On the Achimota Forest in specific, Mr Jinapor said officials of the Ministry, the Forestry Commission and others and a committee did “a very professional job [in 2013] when they surveyed and made recommendations which in their view are un-impeachable, that is how government business is run” and that portion was released to the Owoo Family in 2013.

He said he [Jinapor] sent a proposal to the Attorney-General and he reverted with a more understanding, and advised on the process on how to go about it.

He disagreed with a suggestion that it should have rather been done through a parliamentary approval instead of an Executive Instrument.

Forest intact

Mr Jinapor reiterated that a chunk of the Achimota Forest was being protected and that was why in addition to the Executive Instrument (E.I.) 144, which is de-classifying the portions released to the Owoo Family, the Executive Instrument (E.I.) 154 has also been done to also protect what is left as a forest reserve and its ecological integrity.

On the issue of the Eco-park initiated by the Mahama administration, Mr Jinapor said the Ministry of Lands and Natural Resources was currently not interested in the Eco-Park project and rather focusing on developing the forest by planting more trees to replace dead ones.
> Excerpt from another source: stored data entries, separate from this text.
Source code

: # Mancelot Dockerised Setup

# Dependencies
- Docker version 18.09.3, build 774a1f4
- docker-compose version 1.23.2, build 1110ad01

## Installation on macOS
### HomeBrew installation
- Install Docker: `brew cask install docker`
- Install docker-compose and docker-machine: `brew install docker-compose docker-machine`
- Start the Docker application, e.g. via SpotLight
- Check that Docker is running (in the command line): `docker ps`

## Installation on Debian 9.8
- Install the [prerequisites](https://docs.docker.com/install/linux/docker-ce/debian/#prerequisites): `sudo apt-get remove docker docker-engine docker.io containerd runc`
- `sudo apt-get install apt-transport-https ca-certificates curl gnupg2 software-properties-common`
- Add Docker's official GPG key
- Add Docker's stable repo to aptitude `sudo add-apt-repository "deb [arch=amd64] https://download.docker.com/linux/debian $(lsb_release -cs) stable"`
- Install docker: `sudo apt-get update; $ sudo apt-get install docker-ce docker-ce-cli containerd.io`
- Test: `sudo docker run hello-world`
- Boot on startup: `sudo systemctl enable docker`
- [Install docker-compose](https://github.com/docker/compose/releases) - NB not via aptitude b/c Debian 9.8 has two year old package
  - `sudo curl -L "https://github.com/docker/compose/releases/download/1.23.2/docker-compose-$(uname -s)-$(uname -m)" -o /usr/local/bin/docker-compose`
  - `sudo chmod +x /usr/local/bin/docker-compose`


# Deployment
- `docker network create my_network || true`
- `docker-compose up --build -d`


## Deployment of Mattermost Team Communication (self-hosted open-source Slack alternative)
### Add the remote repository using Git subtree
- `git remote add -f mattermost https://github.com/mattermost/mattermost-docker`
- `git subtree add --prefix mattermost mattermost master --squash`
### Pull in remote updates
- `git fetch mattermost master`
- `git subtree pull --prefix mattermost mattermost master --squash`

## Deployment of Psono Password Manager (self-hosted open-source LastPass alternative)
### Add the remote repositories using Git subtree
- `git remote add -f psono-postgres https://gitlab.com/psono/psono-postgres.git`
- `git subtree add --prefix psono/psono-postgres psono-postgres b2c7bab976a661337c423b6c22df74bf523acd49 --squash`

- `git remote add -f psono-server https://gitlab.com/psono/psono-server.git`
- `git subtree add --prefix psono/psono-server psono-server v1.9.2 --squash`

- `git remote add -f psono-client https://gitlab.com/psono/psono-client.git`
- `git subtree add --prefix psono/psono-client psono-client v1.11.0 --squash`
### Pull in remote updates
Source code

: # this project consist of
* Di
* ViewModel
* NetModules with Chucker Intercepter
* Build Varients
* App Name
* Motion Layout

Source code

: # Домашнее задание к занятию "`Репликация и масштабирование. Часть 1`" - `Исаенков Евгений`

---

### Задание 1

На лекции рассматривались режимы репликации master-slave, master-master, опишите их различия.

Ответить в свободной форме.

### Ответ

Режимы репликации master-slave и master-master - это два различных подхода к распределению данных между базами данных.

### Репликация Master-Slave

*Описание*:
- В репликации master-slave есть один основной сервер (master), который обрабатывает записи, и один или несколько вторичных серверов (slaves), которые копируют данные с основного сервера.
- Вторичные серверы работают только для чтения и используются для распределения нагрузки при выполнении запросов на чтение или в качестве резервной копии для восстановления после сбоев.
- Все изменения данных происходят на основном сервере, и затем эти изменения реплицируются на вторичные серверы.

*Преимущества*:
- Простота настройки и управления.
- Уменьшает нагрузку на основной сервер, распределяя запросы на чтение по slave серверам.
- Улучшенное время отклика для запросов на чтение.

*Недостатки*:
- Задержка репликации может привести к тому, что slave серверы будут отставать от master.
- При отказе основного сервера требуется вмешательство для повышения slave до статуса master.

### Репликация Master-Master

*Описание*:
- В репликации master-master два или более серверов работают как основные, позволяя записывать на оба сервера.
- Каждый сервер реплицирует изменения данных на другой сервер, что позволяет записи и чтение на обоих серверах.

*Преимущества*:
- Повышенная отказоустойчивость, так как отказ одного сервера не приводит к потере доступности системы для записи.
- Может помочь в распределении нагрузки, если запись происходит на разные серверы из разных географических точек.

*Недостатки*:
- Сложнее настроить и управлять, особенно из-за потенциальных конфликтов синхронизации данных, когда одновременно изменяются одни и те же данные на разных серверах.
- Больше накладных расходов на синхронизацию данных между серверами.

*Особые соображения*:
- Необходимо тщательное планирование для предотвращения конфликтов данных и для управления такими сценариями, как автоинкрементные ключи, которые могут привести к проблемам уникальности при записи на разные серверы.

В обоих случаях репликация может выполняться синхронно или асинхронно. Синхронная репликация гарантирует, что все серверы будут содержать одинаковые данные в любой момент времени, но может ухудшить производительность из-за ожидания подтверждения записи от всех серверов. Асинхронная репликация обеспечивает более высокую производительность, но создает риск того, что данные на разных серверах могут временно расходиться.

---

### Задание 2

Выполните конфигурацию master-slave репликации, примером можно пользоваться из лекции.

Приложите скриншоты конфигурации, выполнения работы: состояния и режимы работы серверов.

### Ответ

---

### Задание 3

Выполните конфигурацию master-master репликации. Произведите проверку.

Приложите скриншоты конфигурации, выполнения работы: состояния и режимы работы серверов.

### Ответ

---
He said the Achimota Forest was currently degraded and that the government was rather helping to reforest it.

“The Achimota forest as it stands today, if you take a trip there, you will find that the forest is literarily degraded and what is left of it is the shrubs and neem trees here and there. It is President Akufo-Addo who has devoted money and this ministry which is gone around to look for money and began reforesting the Achimota forest,” he said.

He said the government is hoping to plant more trees in the coming years as part of a broader afforestation drive across the country.

“We’ve planted a good number of trees now and the intention is to plant a lot more trees in the Achimota forest moving forward so that it becomes a forest properly so-called which is fit for purpose so that it can be called a forest,” he said.